In [None]:
!pip install BODSDataExtractor

In [None]:
import os
import pandas as pd
from BODSDataExtractor.extractor import TimetableExtractor

## Insert your API Key from https://data.bus-data.dft.gov.uk/


In [None]:
api = os.environ.get('bods_api_key')


## Use TimetableExtractor to get all info on bus service lines

3 levels of granularity for the data:
 - Metadata (dataset info)
 - Service Level (bus service info)
 - Stop Level (timetable)
 

In [None]:
bods_data = TimetableExtractor(api_key=api
                               ,service_line_level=True
                               ,stop_level=False
                               ,limit = 5)

#### View the metadata for all service lines

This is the same as the data that can be seen on dataset info pages in the BODS UI. E.g. https://data.bus-data.dft.gov.uk/timetable/dataset/322/

In [None]:
metadata = bods_data.metadata
print(metadata.head())

#### View the service line level info using "bods_data.service_line_extract"

In [None]:
service_line_info = bods_data.service_line_extract

print(service_line_info.head())

#### Count the number of unique operators who have published data to BODS using the count_operators() method.

In [None]:
bods_data.count_operators()

## Extract a Timetable

The code cell below extracts and parses timetable data for a single dataset. It takes the TransXChange data from each file, and produces a pandas dataframe for each inbound and outbound journey associated with a file.

In [None]:
timetable_ = TimetableExtractor(api_key=api # Your API Key Here
                                 ,limit=1 # How many datasets to view
                                 ,status = 'published' # Only view published datasets
                                 ,service_line_level=True # True if you require Service line data 
                                 ,stop_level=True # True if you require stop level data
                               )

Use the code below to view the first row of the 'stop level extract' dataframe. This will contain the service level data as mentioned above, but will also hold a dataframe for each inbound and outbound timetable for each file.

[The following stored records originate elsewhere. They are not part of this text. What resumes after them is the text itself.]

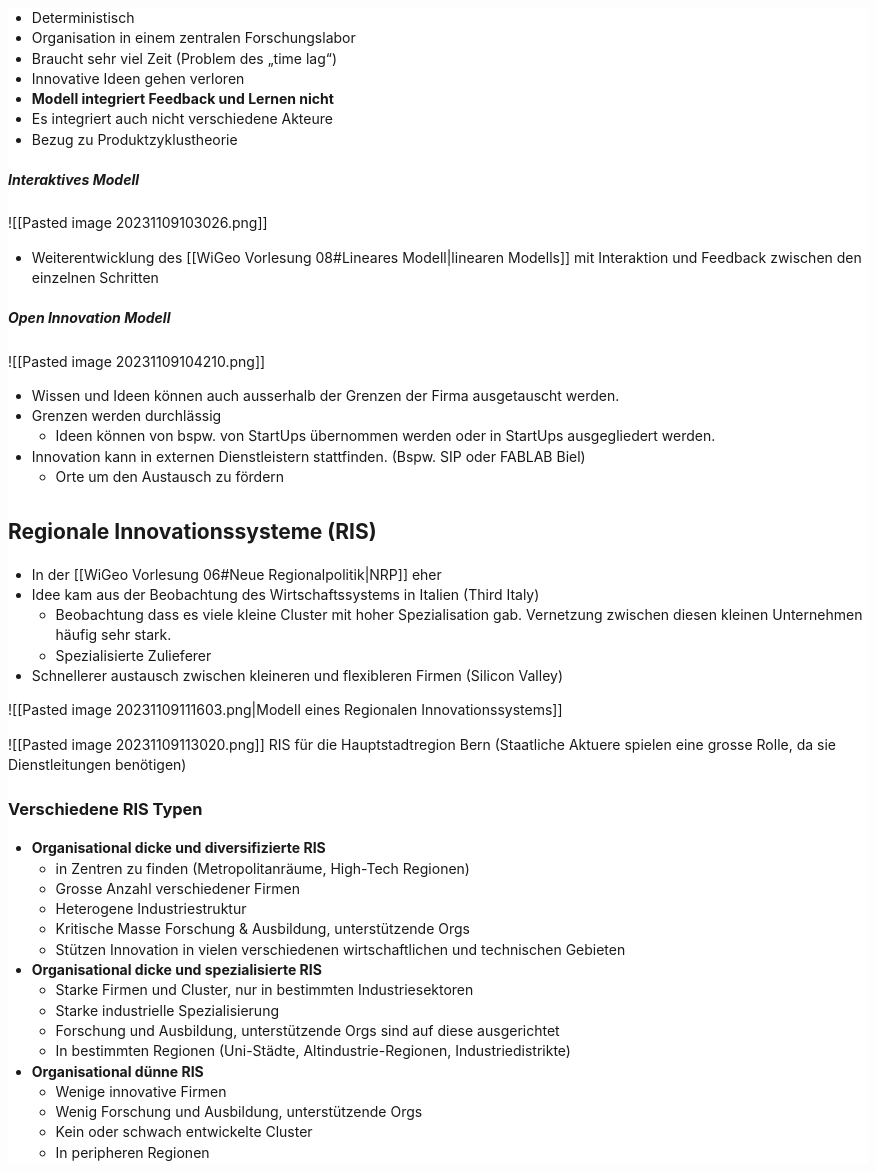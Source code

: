 - Deterministisch
- Organisation in einem zentralen Forschungslabor
- Braucht sehr viel Zeit (Problem des „time lag“)
- Innovative Ideen gehen verloren
- **Modell integriert Feedback und Lernen nicht**
- Es integriert auch nicht verschiedene Akteure
- Bezug zu Produktzyklustheorie
##### Interaktives Modell

![[Pasted image 20231109103026.png]]

- Weiterentwicklung des [[WiGeo Vorlesung 08#Lineares Modell|linearen Modells]] mit Interaktion und Feedback zwischen den einzelnen Schritten
##### Open Innovation Modell

![[Pasted image 20231109104210.png]]

- Wissen und Ideen können auch ausserhalb der Grenzen der Firma ausgetauscht werden.
- Grenzen werden durchlässig
	- Ideen können von bspw. von StartUps übernommen werden oder in StartUps ausgegliedert werden.
- Innovation kann in externen Dienstleistern stattfinden. (Bspw. SIP oder FABLAB Biel)
	- Orte um den Austausch zu fördern

## Regionale Innovationssysteme (RIS)

- In der [[WiGeo Vorlesung 06#Neue Regionalpolitik|NRP]] eher
- Idee kam aus der Beobachtung des Wirtschaftssystems in Italien (Third Italy)
	- Beobachtung dass es viele kleine Cluster mit hoher Spezialisation gab. Vernetzung zwischen diesen kleinen Unternehmen häufig sehr stark.
	- Spezialisierte Zulieferer
- Schnellerer austausch zwischen kleineren und flexibleren Firmen (Silicon Valley)


![[Pasted image 20231109111603.png|Modell eines Regionalen Innovationssystems]]

![[Pasted image 20231109113020.png]] RIS für die Hauptstadtregion Bern (Staatliche Aktuere spielen eine grosse Rolle, da sie Dienstleitungen benötigen)

### Verschiedene RIS Typen

- **Organisational dicke und diversifizierte RIS**
	- in Zentren zu finden (Metropolitanräume, High-Tech Regionen)
	- Grosse Anzahl verschiedener Firmen
	- Heterogene Industriestruktur
	- Kritische Masse Forschung & Ausbildung, unterstützende Orgs
	- Stützen Innovation in vielen verschiedenen wirtschaftlichen und technischen Gebieten
- **Organisational dicke und spezialisierte RIS**
	- Starke Firmen und Cluster, nur in bestimmten Industriesektoren
	- Starke industrielle Spezialisierung
	- Forschung und Ausbildung, unterstützende Orgs sind auf diese ausgerichtet
	- In bestimmten Regionen (Uni-Städte, Altindustrie-Regionen, Industriedistrikte)
- **Organisational dünne RIS**
	- Wenige innovative Firmen
	- Wenig Forschung und Ausbildung, unterstützende Orgs
	- Kein oder schwach entwickelte Cluster
	- In peripheren Regionen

Take the first row of the stop level extract, this represents the first file in the dataset:

In [None]:
first_file = timetable_.stop_level_extract.iloc[0]
print(first_file)

As you can see, this variable now contains some useful information about the file and inbound and outbound timetables. Lets look at the outbound timetable:

In [None]:
outbound_timetable = first_file['collated_timetable_outbound']
print(outbound_timetable)

You can save all of the timetables for the data you have queried with the function below. This will save to the current working directory.

In [None]:
timetable_.save_timetables()